Clean implementation.
SMP scalable.
Still good performance as a generic VM.

The replacement algorithms

[http://www.almaden.ibm.com/StorageSystems/autonomic_storage/ARC/index.shtml ARC] Adaptive Replacement Cache.
[http://www.cs.wm.edu/~sjiang/lirs.htm LIRS] Low Inter-Reference Recency Set.
[http://www.cs.wm.edu/hpcs/WWW/HTML/publications/abs05-3.html CLOCK-Pro] an effective improvement of the CLOCK replacement, and the ClockProApproximation that Rik van Riel is planning to implement.
[http://www.almaden.ibm.com/cs/people/dmodha/clockfast.pdf CAR] Clock with Adaptive Replacement.

Proposals for dealing with non-resident pages

Rik's interface (for implementation, see NonResidentPages, code and patches on [http://surriel.com/patches/nonresident my home page]):

extern int recently_evicted(struct address_space * mapping, unsigned long offset);
extern int remember_page(struct address_space * mapping, unsigned long offset);

The recently_evicted function is queried by the pagein or page cache allocation code, to determine whether the data at the offset offset from the page cache or process object mapping was recently evicted. The function returns 0 if the page was not found, 1 if the page was found.

The remember_page function is called by the pageout code, telling the non-resident page management code to remember that a page at offset offset from mapping was just paged out.

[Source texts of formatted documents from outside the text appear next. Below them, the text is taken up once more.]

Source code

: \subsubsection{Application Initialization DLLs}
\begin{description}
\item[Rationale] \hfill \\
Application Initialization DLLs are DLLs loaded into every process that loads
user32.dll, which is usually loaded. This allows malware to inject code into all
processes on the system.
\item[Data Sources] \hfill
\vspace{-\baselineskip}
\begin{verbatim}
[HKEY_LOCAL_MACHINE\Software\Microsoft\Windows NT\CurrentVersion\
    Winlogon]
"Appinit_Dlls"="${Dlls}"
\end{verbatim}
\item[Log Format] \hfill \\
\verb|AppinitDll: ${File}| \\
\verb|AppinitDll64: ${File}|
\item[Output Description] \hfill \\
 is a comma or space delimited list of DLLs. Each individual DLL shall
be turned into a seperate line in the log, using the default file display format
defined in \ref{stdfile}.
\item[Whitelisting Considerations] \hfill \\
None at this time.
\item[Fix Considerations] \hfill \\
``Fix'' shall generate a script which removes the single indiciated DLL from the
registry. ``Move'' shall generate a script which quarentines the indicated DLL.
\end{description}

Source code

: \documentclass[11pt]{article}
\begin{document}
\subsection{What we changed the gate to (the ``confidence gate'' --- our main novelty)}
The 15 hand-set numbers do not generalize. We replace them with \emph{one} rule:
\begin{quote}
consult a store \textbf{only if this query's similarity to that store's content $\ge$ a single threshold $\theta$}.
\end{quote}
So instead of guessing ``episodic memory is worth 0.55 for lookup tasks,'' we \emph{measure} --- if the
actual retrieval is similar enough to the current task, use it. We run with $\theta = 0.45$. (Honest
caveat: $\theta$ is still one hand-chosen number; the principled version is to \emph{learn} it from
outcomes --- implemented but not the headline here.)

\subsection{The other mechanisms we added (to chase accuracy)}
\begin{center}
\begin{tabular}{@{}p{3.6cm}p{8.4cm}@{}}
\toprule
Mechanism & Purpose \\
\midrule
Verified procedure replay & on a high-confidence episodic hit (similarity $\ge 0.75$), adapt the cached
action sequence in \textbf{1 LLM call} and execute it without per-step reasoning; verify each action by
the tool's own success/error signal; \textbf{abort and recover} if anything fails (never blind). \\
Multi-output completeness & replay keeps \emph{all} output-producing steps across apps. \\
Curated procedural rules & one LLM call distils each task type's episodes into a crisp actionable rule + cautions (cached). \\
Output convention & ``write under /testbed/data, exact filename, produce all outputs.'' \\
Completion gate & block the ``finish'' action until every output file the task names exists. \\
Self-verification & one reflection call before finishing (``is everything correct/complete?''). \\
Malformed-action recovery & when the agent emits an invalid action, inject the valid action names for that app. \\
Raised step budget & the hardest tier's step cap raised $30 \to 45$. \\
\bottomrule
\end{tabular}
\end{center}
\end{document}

We use a hash of mapping->host->i_ino and mapping->host->i_sb (and/or possibly other fields) to keep things unique.

Advanced Replacement in other systems

Cache replacement has been studied, implemented and tested in others systems where data access happens very frequently. Databases is one of that systems. ARC has recently been implemented in the [http://www.postgresql.org postgresql DB]. After an initial problem with software patents (ARC is patented by IBM) it was finally included in the postgresql. You can see a patch that was send to the pgsql-patchs mail-list where the ARC implementation is replaced back to LRU in the middle of the discussion about the patents of ARC [http://archives.postgresql.org/pgsql-patches/2005-01/msg00253.php here].

After some discuss, the ARC implementation was finally accepted and merged into the source tree, and is available in the current postgresql sources.

Status of CART implementation

I'm in the last phase of debugging. I seem to have a few errors with the page out code that i need to fix. Should be out soon... (Rahul Iyer, May-7-2005)

CART update

I'd like to say that as of now, CART on Linux works... almost. There is some odd case where some pages get pinned in memory and cannot be freed, because of which we OOM every now and again if we malloc() enough. I presume this is a flags issue.

Also, I need to fix a few other things: 1. I'm kmalloc()'ing the memory for the non resident nodes. This is proving to be painful for speed. I'm thinking of using the slab allocator for these purposes. 2. Currently, there is a non resident node "list". Lookups of this will get painful, so maybe a hash table is in order.

All in all, if i'm not mistaken, on every page fault CART involves an overhead larger than the current system because of the requirement to update the non resident list. So, I guess, this will be faster only if the difference in the number of page faults that a workload generates on CART as opposed to the current scheme can mask the extra overhead. Also, i guess, that lock contention on the nonresident list will also be an issue on multiprocessor machines.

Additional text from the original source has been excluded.